*Your task*: In the data below, find each line carrying the string "where" and copy it out.

*Supplied information*:
+ + + +

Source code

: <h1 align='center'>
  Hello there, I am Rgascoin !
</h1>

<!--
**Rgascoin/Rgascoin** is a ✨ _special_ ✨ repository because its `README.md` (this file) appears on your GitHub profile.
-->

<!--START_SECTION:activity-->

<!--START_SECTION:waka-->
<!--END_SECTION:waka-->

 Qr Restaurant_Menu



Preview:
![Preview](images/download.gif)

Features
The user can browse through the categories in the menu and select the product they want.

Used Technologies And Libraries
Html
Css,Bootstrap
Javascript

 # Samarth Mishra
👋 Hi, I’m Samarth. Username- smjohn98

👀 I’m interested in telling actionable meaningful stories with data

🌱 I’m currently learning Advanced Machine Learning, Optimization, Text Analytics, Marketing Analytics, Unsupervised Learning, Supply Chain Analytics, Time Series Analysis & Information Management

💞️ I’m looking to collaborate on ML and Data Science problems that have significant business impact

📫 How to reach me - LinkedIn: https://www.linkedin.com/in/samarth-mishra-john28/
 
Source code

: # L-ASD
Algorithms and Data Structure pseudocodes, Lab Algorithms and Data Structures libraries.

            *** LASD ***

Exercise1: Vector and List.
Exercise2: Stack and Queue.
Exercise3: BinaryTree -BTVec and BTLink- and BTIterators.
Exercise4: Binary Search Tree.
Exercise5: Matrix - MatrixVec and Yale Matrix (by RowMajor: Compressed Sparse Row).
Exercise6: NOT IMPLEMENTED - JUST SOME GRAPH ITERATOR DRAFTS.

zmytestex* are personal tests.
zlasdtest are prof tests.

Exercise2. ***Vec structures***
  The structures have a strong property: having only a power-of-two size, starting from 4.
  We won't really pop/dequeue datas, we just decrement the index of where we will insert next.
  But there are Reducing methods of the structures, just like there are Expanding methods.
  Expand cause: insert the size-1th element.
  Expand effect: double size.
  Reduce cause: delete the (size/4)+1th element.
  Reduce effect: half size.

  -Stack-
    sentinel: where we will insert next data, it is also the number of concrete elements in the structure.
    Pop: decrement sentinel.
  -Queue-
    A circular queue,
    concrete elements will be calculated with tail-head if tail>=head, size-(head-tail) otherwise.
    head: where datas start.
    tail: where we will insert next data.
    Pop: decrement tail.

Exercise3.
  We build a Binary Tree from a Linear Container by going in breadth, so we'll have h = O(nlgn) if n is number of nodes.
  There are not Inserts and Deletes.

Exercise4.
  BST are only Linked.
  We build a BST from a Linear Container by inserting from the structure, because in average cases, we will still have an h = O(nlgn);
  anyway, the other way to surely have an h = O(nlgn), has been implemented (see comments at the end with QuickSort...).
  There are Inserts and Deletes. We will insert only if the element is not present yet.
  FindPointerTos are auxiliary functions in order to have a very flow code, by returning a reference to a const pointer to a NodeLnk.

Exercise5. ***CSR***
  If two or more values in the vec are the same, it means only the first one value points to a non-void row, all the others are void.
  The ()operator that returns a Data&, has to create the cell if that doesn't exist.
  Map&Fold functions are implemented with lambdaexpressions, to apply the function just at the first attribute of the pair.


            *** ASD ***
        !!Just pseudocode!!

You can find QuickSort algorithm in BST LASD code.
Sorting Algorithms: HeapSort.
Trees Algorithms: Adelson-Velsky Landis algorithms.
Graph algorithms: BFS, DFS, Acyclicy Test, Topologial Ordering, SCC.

+ + + +

*Response to the task*:
  We won't really pop/dequeue datas, we just decrement the index of where we will insert next.
    sentinel: where we will insert next data, it is also the number of concrete elements in the structure.
    head: where datas start.
    tail: where we will insert next data.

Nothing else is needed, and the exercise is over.